Friday, 16 April 2010
Brighton Benefit Cuts & UNISON Picket anti-Union Firm
Peninsula Business Services and 'How to Dismiss Troublemakers'
Early this morning about 20 protestors, from UNISON and Brighton Benefit Cuts, picketed a seminar held by a nasty little firm, Peninsula Business Services. I had received an invite, in my capacity of Director of Brighton Unemployed Centre, inviting me to the seminar. ‘How to Dismiss Troublemakers’ ‘Say no to holiday requests’ ‘Manage under-performing staff’ ‘Avoid (i.e. get round) anti-discrimination laws’ ‘Being threatened with discrimination’ (most people find discrimination threatening!) etc. Twice the de Vere Grand Hotel was invaded by the protestors and this included the seminar room itself! As the lecturer said, this kind of thing has never happened before!
I should explain that in my spare time between campaigns and helping run Brighton & Hove Unemployed Workers Centre, my main field of work is in employment law. It primarily involves representing workers in Employment Tribunals and occasionally in the Employment Appeal Tribunal (the equivalent of the High Court). For those who are interested, my biggest case is Lucas v Chichester Diocesan Housing Association, a Whistleblowing case, which is listed by the charity Public Concern at Law as one of the 30 most important cases decided on Whistleblowing.
It is in this capacity that I have some experience of PBS. PBS represent small businesses, the type that can’t afford to pay solicitors. They are the natural home of lousy pay and bad conditions. They constitute a cross-section of the base of the Tory Party (& increasingly New Labour!). They are Disgusted of Tunbridge Wells and their newspaper is the Daily ‘Hate’ Mail, with the more educated of them graduating to the Daily Telegraph.

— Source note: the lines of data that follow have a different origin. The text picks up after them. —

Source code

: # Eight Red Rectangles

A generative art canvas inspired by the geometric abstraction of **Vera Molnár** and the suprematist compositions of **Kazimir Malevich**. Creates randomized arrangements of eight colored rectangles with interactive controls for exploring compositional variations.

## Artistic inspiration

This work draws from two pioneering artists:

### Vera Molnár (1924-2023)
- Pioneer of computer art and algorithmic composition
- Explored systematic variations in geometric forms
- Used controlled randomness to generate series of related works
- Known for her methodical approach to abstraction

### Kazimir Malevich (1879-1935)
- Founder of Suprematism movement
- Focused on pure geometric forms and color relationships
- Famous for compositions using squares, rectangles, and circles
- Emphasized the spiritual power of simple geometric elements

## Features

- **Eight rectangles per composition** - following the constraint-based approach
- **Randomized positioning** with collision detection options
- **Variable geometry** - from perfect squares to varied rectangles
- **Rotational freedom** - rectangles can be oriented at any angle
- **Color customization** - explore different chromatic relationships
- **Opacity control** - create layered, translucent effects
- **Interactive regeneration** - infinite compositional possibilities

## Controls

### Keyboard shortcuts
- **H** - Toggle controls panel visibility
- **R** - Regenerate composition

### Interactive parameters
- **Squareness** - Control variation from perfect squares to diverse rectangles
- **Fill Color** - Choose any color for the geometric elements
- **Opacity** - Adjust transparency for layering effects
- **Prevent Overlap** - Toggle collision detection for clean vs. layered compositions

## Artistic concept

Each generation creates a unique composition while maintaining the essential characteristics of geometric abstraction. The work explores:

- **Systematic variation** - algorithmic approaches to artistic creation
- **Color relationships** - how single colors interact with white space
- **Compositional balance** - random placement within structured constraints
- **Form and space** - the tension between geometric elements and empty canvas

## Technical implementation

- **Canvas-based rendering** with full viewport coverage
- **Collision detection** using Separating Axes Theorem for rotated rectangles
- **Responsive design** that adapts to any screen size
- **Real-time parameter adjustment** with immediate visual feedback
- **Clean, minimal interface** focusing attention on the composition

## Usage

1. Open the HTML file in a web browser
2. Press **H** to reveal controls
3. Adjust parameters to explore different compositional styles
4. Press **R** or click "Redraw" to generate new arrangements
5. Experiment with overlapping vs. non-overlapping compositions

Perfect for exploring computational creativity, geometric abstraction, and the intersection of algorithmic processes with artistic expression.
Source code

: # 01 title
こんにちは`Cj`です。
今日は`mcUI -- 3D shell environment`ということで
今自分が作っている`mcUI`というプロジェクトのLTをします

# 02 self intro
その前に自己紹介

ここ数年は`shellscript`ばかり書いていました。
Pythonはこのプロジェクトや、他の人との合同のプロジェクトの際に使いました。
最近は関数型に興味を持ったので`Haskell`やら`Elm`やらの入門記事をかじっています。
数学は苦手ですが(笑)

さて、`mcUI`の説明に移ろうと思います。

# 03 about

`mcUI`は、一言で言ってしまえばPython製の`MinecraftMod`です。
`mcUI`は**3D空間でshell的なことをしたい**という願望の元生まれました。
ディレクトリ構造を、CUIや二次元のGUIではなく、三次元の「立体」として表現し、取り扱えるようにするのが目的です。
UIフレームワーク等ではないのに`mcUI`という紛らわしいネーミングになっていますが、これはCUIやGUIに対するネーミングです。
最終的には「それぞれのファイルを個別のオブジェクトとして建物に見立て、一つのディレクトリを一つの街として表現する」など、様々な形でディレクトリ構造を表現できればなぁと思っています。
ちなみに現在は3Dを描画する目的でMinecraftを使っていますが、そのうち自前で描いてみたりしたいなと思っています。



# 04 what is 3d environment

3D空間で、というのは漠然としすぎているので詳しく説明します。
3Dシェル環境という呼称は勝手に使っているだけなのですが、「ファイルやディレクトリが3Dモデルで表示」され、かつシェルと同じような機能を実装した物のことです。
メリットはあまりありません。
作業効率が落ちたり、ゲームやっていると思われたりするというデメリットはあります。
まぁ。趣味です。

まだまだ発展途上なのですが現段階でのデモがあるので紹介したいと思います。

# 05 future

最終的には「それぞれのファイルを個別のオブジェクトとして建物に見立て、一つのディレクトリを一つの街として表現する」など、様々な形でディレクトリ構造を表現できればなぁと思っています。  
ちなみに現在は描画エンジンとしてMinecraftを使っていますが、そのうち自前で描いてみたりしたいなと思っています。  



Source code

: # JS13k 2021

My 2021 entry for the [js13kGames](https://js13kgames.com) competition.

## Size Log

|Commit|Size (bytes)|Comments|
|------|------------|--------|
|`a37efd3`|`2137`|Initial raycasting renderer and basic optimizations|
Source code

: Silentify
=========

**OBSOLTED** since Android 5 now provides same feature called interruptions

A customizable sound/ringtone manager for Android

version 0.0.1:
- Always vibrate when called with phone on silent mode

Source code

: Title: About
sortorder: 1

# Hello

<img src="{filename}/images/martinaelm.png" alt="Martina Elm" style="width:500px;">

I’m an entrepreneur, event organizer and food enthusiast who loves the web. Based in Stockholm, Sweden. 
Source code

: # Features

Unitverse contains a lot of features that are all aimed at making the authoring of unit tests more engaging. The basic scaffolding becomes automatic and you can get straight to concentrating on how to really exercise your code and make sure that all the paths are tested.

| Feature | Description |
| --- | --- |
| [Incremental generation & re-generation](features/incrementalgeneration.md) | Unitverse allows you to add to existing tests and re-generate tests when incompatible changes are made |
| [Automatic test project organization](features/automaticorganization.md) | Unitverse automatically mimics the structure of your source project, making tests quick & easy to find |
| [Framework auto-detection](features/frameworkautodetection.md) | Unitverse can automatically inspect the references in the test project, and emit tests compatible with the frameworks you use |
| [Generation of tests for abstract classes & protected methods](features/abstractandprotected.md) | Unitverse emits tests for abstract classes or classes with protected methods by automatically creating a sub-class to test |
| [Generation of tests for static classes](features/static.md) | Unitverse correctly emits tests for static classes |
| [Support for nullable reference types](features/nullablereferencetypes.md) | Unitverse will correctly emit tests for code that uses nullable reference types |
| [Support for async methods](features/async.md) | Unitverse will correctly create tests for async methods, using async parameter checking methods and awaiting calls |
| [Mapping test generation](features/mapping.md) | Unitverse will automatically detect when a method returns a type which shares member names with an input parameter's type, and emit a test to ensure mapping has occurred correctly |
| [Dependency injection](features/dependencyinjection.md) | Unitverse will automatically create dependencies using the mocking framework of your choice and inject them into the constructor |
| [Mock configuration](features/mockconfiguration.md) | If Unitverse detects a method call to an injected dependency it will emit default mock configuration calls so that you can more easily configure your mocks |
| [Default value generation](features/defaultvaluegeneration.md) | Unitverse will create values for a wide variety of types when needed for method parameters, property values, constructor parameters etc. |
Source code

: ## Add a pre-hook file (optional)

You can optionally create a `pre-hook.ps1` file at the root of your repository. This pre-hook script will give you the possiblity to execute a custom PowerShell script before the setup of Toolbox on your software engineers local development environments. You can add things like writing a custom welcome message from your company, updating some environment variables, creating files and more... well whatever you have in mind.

I have to confess that I quite like PBS, if only for the fact that their malevolence is outweighed by their incompetence. The 2 cases in which I have won most money for clients both involved PBS. In the first the firm involved didn’t have representation at employment tribunal and PBS submitted an appeal to the EAT. They needn’t have bothered since Judge Peter Clarke refused to let it past the sift stage. In the second, a case of constructive dismissal, they managed to snatch defeat out of the jaws of victory. Instead of arguing that the dismissal, despite being a fundamental breach of contract, was nonetheless fair, they concentrated on mitigation of loss, despite the burden of proof being on them.
Peninsula are the biggest employment consultancy agency in Britain, boasting of nearly 30,000 customers. PBS have a simple modus operandi. It is to put the frighteners on their captive audience. Everything is a threat, especially Europe with its anti-discrimination legislation! If an employer speaks out of place s/he is likely to be sued. Discrimination claims are the new French Terror – instead of the guillotine, the petit-bourgeois face crippling damages from every lesbian with a chip on her shoulder. And woe betide if you make a careless remark to someone Black!
Employment is therefore a minefield, with predatory unions, troublemakers and shirkers. Our lecturer was one Peter Titchener, who describes himself as a ‘marketing consultant’. Whilst I concede that his presentation was slick, his grasp on the law seemed somewhat tenuous. Two things seemed to irk him. One the recent decision of the European Court of Justice Pereda v Madrid Movilidad SA that workers who fall sick during their holidays can reschedule their holidays. It was yet another case of European madness. Something his audience of course warmed to. And then the idea that an employer could be held liable under what is known as vicarious liability for an act of discrimination, in fact racial harassment, by a third party such as a client or customer. Before the House of Lords overruled it, what was known as the Bernard Manning case, Burton and anor v De Vere Hotels Ltd 1997 ICR 1, [it’s quite coincidental that the seminar was also held in a De Vere Hotel!] where Black waitresses were abused by the audience, ruled that in certain circumstances employers would be liable for racism experienced by staff where it was within their powers to prevent such or they should have known of the likelihood of such discrimination. This has now been reinserted via European legislation and the new Equalities Act.
The invitation letter I received is almost a caricature of the stereotypical Daily Mail reader’s phobias – troublemakers, sickies, holidays, pregnant employees. I asked just one question, which was, in view of the never ending litany of employment tribunal horror stories (backed up by slides of the Daily Mail or Telegraph!) appropriate. How many cases at tribunals are won by the employer? Simple you might think, as the Tribunal Service issues annual statistics on such things. After a little hesitation Titchener came back with ‘the overwhelming majority’ In fact less than half of unfair dismissal cases are won. In constructive dismissal (where the employee resigns because of the employer’s behaviour) it is one-third. In discrimination cases, always the bugbear of bigots, it is less than 20%. But why let facts get in way of a few profitable horror stories? After all, any mug who believes the Daily Mail’s daily diet of fear ridden drivel is equally likely to be frightened into parting with their hard-earned, over-taxed cash!